# Dataset
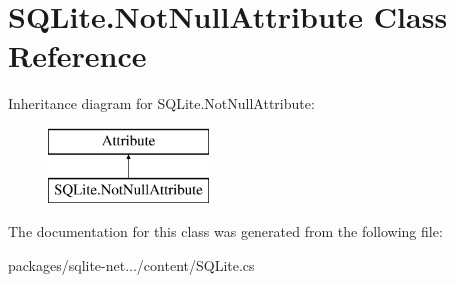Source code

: \hypertarget{classSQLite_1_1NotNullAttribute}{}\section{S\+Q\+Lite.\+Not\+Null\+Attribute Class Reference}
\label{classSQLite_1_1NotNullAttribute}
Inheritance diagram for S\+Q\+Lite.\+Not\+Null\+Attribute\+:\begin{figure}[H]
\begin{center}
\leavevmode
\includegraphics[height=2.000000cm]{classSQLite_1_1NotNullAttribute}
\end{center}
\end{figure}


The documentation for this class was generated from the following file\+:\begin{DoxyCompactItemize}
\item 
packages/sqlite-\/net.../content/S\+Q\+Lite.\+cs\end{DoxyCompactItemize}
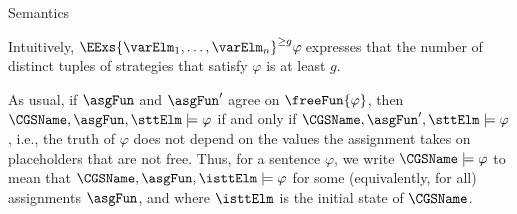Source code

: \begin{subsection}{Semantics}
\begin{definition}
			                \end{definition}
			
			
		
			Intuitively, $^{
			\geq g} \varphi\!$ expresses that the number of
			distinct tuples of strategies that satisfy $\varphi$ is at least $g$.

		As usual, if $\asgFun$ and $\asgFun'$ agree on $\freeFun{\varphi}$, then
		$\CGSName, \asgFun,\sttElm \models \varphi$ if and only if $\CGSName, \asgFun',\sttElm \models \varphi$, i.e., the
		truth of $\varphi$ does not depend on the values the assignment takes on placeholders that are not free.
		Thus, for a sentence $\varphi$, we write $\CGSName \models \varphi$ to mean
		that $\CGSName, \asgFun, \isttElm \models \varphi$ for some (equivalently, for all)
		assignments $\asgFun$, and where $\isttElm$ is the initial state of $\CGSName$.
	\end{subsection}
	
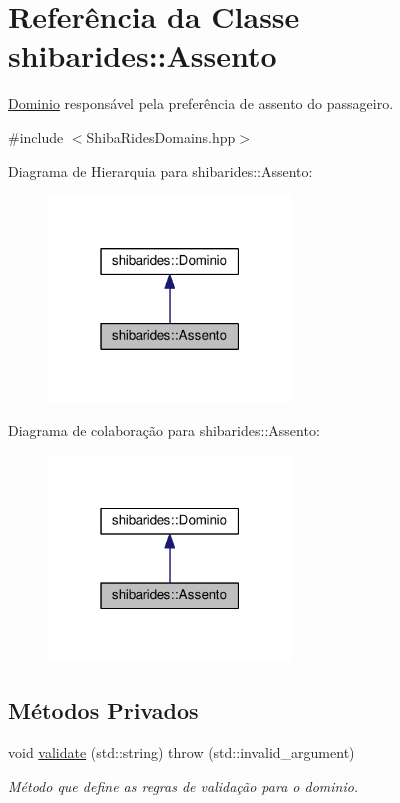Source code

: \hypertarget{classshibarides_1_1Assento}{}\section{Referência da Classe shibarides\+:\+:Assento}
\label{classshibarides_1_1Assento}


\hyperlink{classshibarides_1_1Dominio}{Dominio} responsável pela preferência de assento do passageiro.  




{\ttfamily \#include $<$Shiba\+Rides\+Domains.\+hpp$>$}



Diagrama de Hierarquia para shibarides\+:\+:Assento\+:\nopagebreak
\begin{figure}[H]
\begin{center}
\leavevmode
\includegraphics[width=183pt]{classshibarides_1_1Assento__inherit__graph}
\end{center}
\end{figure}


Diagrama de colaboração para shibarides\+:\+:Assento\+:\nopagebreak
\begin{figure}[H]
\begin{center}
\leavevmode
\includegraphics[width=183pt]{classshibarides_1_1Assento__coll__graph}
\end{center}
\end{figure}
\subsection*{Métodos Privados}
\begin{DoxyCompactItemize}
\item 
void \hyperlink{classshibarides_1_1Assento_a8a2099562808c49caff59569bcb977c3}{validate} (std\+::string)  throw (std\+::invalid\+\_\+argument)
\begin{DoxyCompactList}\small\item\em Método que define as regras de validação para o dominio. \end{DoxyCompactList}\end{DoxyCompactItemize}
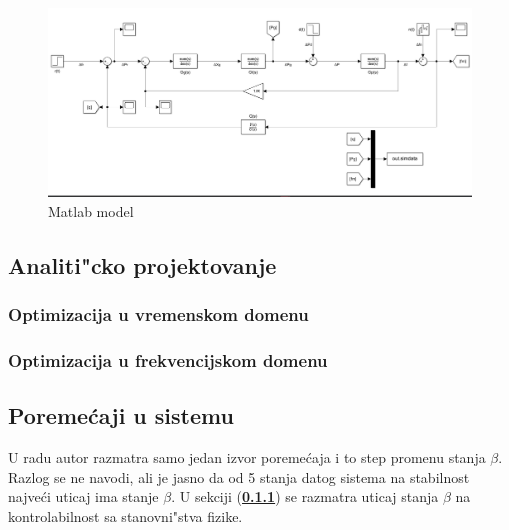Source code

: \documentclass[a4paper,11pt]{article}
\theoremstyle{definition} \newtheorem{deff}{Definicija}[section]
\theoremstyle{definition} \newtheorem{prim}[deff]{Primer}
\theoremstyle{plain} \newtheorem{teor}[deff]{Teorema}
\begin{document}
	
	
	\begin{figure}[!htb]
		\centering
		\includegraphics[width=0.45\linewidth]{slike/model.png}
		\caption{}
		\label{fig:model}
		
		\caption{Matlab model}
	\end{figure}
	
	
	
	
	
	
	\clearpage
	

	
	
	\subsection{Analiti"cko projektovanje}
	\label{sec:linearizacija}
	

	
	\subsubsection{Optimizacija u vremenskom domenu} \label{sec:kontrolabilnost}
	

	
	
	\subsubsection{Optimizacija u frekvencijskom domenu}
	
	

	
	\subsection{Poremećaji u sistemu}
	
	U radu \cite{inicijalna} autor razmatra samo jedan izvor poreme\'caja i to step promenu stanja $\beta$. Razlog se ne navodi, ali je jasno da od 5 stanja datog sistema na stabilnost najve\'ci uticaj ima stanje $\beta$. U sekciji (\textbf{\ref{sec:kontrolabilnost}}) se razmatra uticaj stanja $\beta$ na kontrolabilnost sa stanovni"stva fizike. \\
	

	
	

	
	
\end{document}
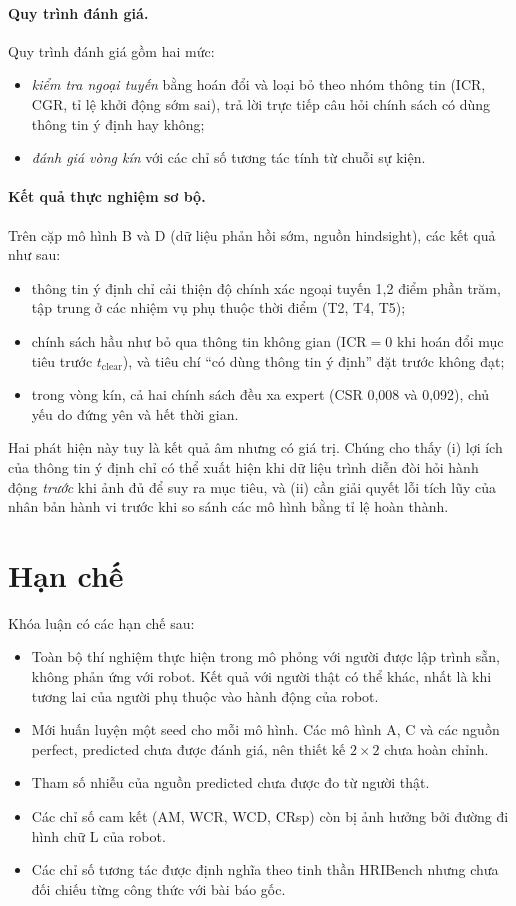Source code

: \paragraph{Quy trình đánh giá.} Quy trình đánh giá gồm hai mức:
\begin{itemize}
  \item \emph{kiểm tra ngoại tuyến} bằng hoán đổi và loại bỏ theo nhóm thông tin (ICR, CGR, tỉ lệ khởi động sớm sai), trả lời trực tiếp câu hỏi chính sách có dùng thông tin ý định hay không;
  \item \emph{đánh giá vòng kín} với các chỉ số tương tác tính từ chuỗi sự kiện.
\end{itemize}

\paragraph{Kết quả thực nghiệm sơ bộ.} Trên cặp mô hình B và D (dữ liệu phản hồi sớm, nguồn hindsight), các kết quả như sau:
\begin{itemize}
  \item thông tin ý định chỉ cải thiện độ chính xác ngoại tuyến 1,2 điểm phần trăm, tập trung ở các nhiệm vụ phụ thuộc thời điểm (T2, T4, T5);
  \item chính sách hầu như bỏ qua thông tin không gian ($\text{ICR} = 0$ khi hoán đổi mục tiêu trước $t_\text{clear}$), và tiêu chí ``có dùng thông tin ý định'' đặt trước không đạt;
  \item trong vòng kín, cả hai chính sách đều xa expert (CSR 0,008 và 0,092), chủ yếu do đứng yên và hết thời gian.
\end{itemize}
Hai phát hiện này tuy là kết quả âm nhưng có giá trị. Chúng cho thấy (i) lợi ích của thông tin ý định chỉ có thể xuất hiện khi dữ liệu trình diễn đòi hỏi hành động \emph{trước} khi ảnh đủ để suy ra mục tiêu, và (ii) cần giải quyết lỗi tích lũy của nhân bản hành vi trước khi so sánh các mô hình bằng tỉ lệ hoàn thành.

\section{Hạn chế}

Khóa luận có các hạn chế sau:
\begin{itemize}
  \item Toàn bộ thí nghiệm thực hiện trong mô phỏng với người được lập trình sẵn, không phản ứng với robot. Kết quả với người thật có thể khác, nhất là khi tương lai của người phụ thuộc vào hành động của robot.
  \item Mới huấn luyện một seed cho mỗi mô hình. Các mô hình A, C và các nguồn perfect, predicted chưa được đánh giá, nên thiết kế $2\times2$ chưa hoàn chỉnh.
  \item Tham số nhiễu của nguồn predicted chưa được đo từ người thật.
  \item Các chỉ số cam kết (AM, WCR, WCD, CRsp) còn bị ảnh hưởng bởi đường đi hình chữ L của robot.
  \item Các chỉ số tương tác được định nghĩa theo tinh thần HRIBench nhưng chưa đối chiếu từng công thức với bài báo gốc.
\end{itemize}

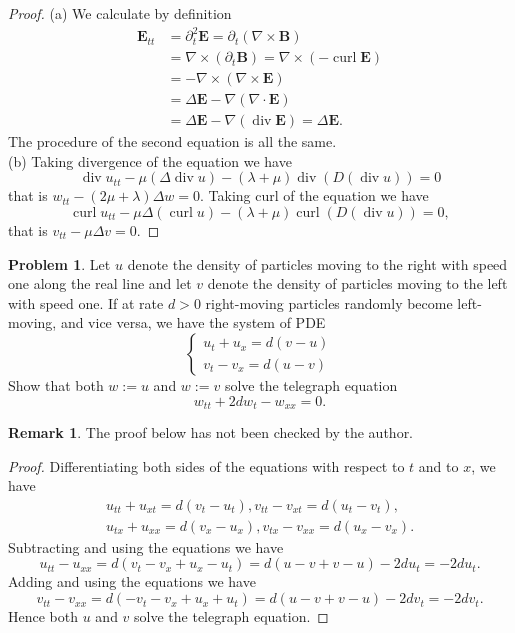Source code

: \documentclass[hyperref,UTF8,12pt]{article}
\numberwithin{equation}{subsection}
\theoremstyle{plain}
\theoremstyle{definition}
\newtheorem{remark}{Remark}
\newtheorem{problem}{Problem}
\numberwithin{theorem}{section}
\numberwithin{lemma}{section}
\numberwithin{proposition}{section}
\numberwithin{remark}{section}
\numberwithin{corollary}{section}
\numberwithin{definition}{section}
\numberwithin{problem}{section}
\numberwithin{example}{section}
\newcommand{\divv}{\operatorname{div}}
\newcommand{\curl}{\operatorname{curl}}
\begin{document}
\begin{proof}
(a) We calculate by definition\[\begin{aligned}
	\mathbf{E}_{tt}&=\partial_t^2\mathbf{E}=\partial_t(\nabla\times\mathbf{B})\\
	&=\nabla\times(\partial_t\mathbf{B})=\nabla\times(-\curl\mathbf{E})\\
	&=-\nabla\times(\nabla\times\mathbf{E})\\
	&=\Delta\mathbf{E}-\nabla(\nabla\cdot\mathbf{E})\\
	&=\Delta\mathbf{E}-\nabla(\divv\mathbf{E})=\Delta\mathbf{E}.
\end{aligned}\]The procedure of the second equation is all the same.\\
(b) Taking divergence of the equation we have
\[\divv u_{t t}-\mu(\Delta\divv u)-(\lambda+\mu)\divv(D(\divv u))=0\]
that is $w_{t t}-(2 \mu+\lambda) \Delta w=0$. Taking curl of the equation we have
\[\curl u_{tt}-\mu \Delta(\curl u)-(\lambda+\mu) \curl(D(\divv u))=0,\]
that is $v_{tt}-\mu\Delta v=0$.
\end{proof}
\begin{problem}
Let $u$ denote the density of particles moving to the right with speed one along the real line and let $v$ denote the density of particles moving to the left with speed one. If at rate $d>0$ right-moving particles randomly become left-moving, and vice versa, we have the system of PDE\[\left\{\begin{array}{l}
	u_t+u_x=d(v-u)\\
	v_t-v_x=d(u-v)
\end{array}\right.\]Show that both $w:=u$ and $w:=v$ solve the telegraph equation\[w_{tt}+2dw_t-w_{xx}=0.\]
\end{problem}
\begin{remark}
The proof below has not been checked by the author.
\end{remark}
\begin{proof}
Differentiating both sides of the equations with respect to $t$ and to $x$, we have
\[\begin{gathered}
	u_{tt}+u_{xt}=d(v_t-u_t),v_{tt}-v_{xt}=d(u_t-v_t),\\
	u_{tx}+u_{xx}=d(v_x-u_x),v_{tx}-v_{xx}=d(u_x-v_x).
\end{gathered}\]Subtracting and using the equations we have
\[u_{tt}-u_{xx}=d(v_t-v_x+u_x-u_t)=d(u-v+v-u)-2du_t=-2du_t.\]
Adding and using the equations we have
\[v_{tt}-v_{xx}=d(-v_t-v_x+u_x+u_t)=d(u-v+v-u)-2dv_t=-2dv_t.\]
Hence both $u$ and $v$ solve the telegraph equation.
\end{proof}
\end{document}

# The problem
Among the records, find every line with the word "equations" and copy it.

# Output for this task
Differentiating both sides of the equations with respect to $t$ and to $x$, we have
\end{gathered}\]Subtracting and using the equations we have
Adding and using the equations we have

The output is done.